Problem details - Without including any pictures, please copy every entry below exactly.

Supplied entries -
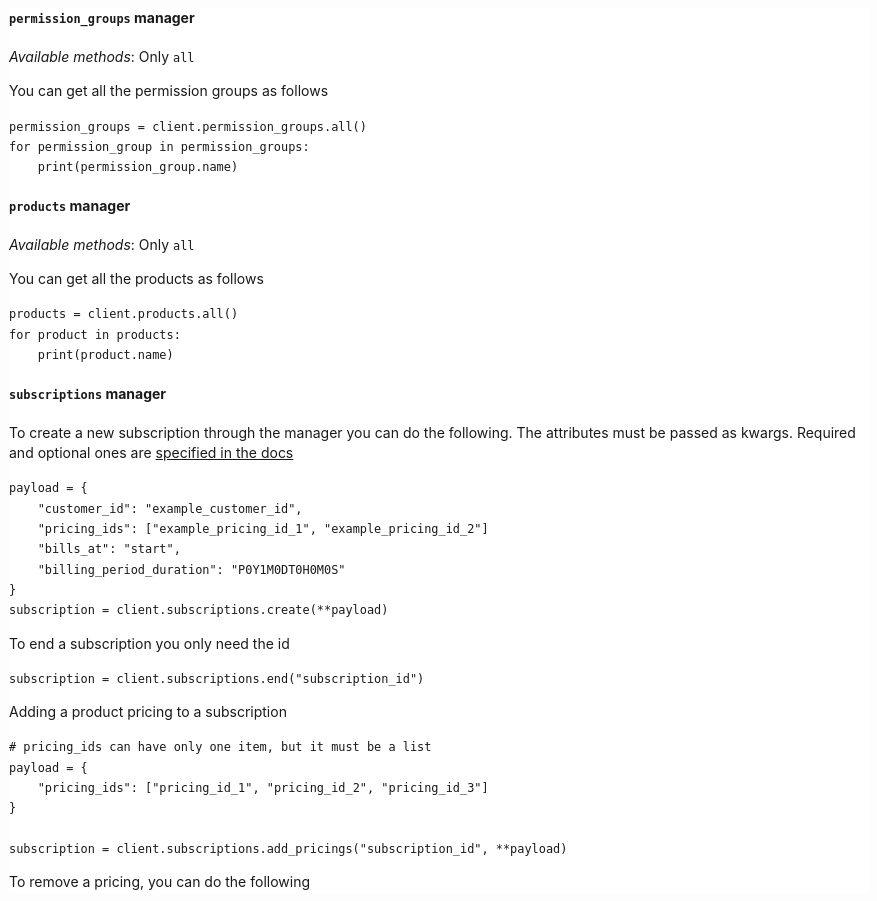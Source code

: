 
#### `permission_groups` manager
_Available methods_: Only `all`

You can get all the permission groups as follows

```python3
permission_groups = client.permission_groups.all()
for permission_group in permission_groups:
    print(permission_group.name)
```


#### `products` manager
_Available methods_: Only `all`

You can get all the products as follows

```python3
products = client.products.all()
for product in products:
    print(product.name)
```


#### `subscriptions` manager

To create a new subscription through the manager you can do the following. The attributes must be passed as kwargs. Required and optional ones are [specified in the docs](https://docs.getplutto.com/reference/post_subscriptions)

```python3
payload = {
    "customer_id": "example_customer_id",
    "pricing_ids": ["example_pricing_id_1", "example_pricing_id_2"]
    "bills_at": "start",
    "billing_period_duration": "P0Y1M0DT0H0M0S"
}
subscription = client.subscriptions.create(**payload)
```

To end a subscription you only need the id

```python3
subscription = client.subscriptions.end("subscription_id")
```

Adding a product pricing to a subscription

```python3
# pricing_ids can have only one item, but it must be a list
payload = {
    "pricing_ids": ["pricing_id_1", "pricing_id_2", "pricing_id_3"]
}

subscription = client.subscriptions.add_pricings("subscription_id", **payload)
```

To remove a pricing, you can do the following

Exercise result -
Source code

: 
#### `permission_groups` manager
_Available methods_: Only `all`

You can get all the permission groups as follows

```python3
permission_groups = client.permission_groups.all()
for permission_group in permission_groups:
    print(permission_group.name)
```


#### `products` manager
_Available methods_: Only `all`

You can get all the products as follows

```python3
products = client.products.all()
for product in products:
    print(product.name)
```


#### `subscriptions` manager

To create a new subscription through the manager you can do the following. The attributes must be passed as kwargs. Required and optional ones are [specified in the docs](https://docs.getplutto.com/reference/post_subscriptions)

```python3
payload = {
    "customer_id": "example_customer_id",
    "pricing_ids": ["example_pricing_id_1", "example_pricing_id_2"]
    "bills_at": "start",
    "billing_period_duration": "P0Y1M0DT0H0M0S"
}
subscription = client.subscriptions.create(**payload)
```

To end a subscription you only need the id

```python3
subscription = client.subscriptions.end("subscription_id")
```

Adding a product pricing to a subscription

```python3
# pricing_ids can have only one item, but it must be a list
payload = {
    "pricing_ids": ["pricing_id_1", "pricing_id_2", "pricing_id_3"]
}

subscription = client.subscriptions.add_pricings("subscription_id", **payload)
```

To remove a pricing, you can do the following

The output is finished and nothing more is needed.